The various partnerships and professional listings are a switch from Facebook's original approach to Marketplace at its launch in October 2016, when it was purely a place where users could post items for sale with Facebook taking no part in payment, processing or shipping. Essentially, it was battling Craigslist with a similar model to reduce the amount of friction between seeing an ad and buying something online. With the new approach, Marketplace edges closer to being a more traditional online rental service.

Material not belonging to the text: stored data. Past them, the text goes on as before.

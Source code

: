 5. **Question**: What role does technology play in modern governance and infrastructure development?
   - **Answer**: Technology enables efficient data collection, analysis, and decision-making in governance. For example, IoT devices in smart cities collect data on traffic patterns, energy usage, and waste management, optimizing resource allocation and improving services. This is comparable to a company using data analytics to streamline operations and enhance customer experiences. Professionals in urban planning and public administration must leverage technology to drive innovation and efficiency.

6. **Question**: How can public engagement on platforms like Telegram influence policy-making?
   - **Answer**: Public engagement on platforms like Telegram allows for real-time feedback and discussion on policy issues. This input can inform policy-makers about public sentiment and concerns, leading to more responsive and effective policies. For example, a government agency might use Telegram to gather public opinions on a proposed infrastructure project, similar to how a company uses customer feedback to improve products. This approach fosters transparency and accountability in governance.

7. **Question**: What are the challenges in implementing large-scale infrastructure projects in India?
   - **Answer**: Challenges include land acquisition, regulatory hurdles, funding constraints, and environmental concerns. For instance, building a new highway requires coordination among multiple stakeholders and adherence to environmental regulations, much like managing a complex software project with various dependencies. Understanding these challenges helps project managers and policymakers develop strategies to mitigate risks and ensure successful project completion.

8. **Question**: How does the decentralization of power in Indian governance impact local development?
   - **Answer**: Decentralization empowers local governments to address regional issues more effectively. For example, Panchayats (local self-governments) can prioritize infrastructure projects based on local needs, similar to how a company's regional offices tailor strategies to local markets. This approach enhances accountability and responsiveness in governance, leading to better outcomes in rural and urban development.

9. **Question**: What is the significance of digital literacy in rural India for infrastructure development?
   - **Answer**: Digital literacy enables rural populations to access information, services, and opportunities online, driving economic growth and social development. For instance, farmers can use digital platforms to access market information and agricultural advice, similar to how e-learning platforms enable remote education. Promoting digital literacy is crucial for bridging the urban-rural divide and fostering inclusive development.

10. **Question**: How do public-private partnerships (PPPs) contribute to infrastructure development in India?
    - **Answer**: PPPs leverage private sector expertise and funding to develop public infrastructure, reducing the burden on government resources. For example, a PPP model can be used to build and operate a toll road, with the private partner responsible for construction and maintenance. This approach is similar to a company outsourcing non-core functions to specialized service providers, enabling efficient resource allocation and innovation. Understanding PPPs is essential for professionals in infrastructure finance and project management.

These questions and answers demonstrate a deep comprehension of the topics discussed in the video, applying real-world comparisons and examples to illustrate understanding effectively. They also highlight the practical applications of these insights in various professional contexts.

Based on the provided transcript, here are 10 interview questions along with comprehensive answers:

A recent study from Open Influence found Facebook was the top social platform for last-click sales attribution with 48% of U.S. social media users stating they made their most recent purchase from Facebook, compared to 8.6% from Instagram, 4.5% from YouTube and 2.1% from Pinterest. That success was attributed in part to Marketplace, as the platform added 18 million product listings in the U.S. in May 2017 alone and reported a 77% surge in communications between buyers and sellers in the first half of the year.
Meanwhile, given that the ad load on its core News Feed is essentially maxed out, Facebook has been looking for new features that keep its users on the platform while also offering more ad space and potentially another revenue stream. Its new Watch video feature is one of those initiatives, and the continuing expansion of Marketplace offers up more space for sponsored posts, a hot topic ever since the social media giant said it was testing the removal of publisher's posts from News Feeds in six countries.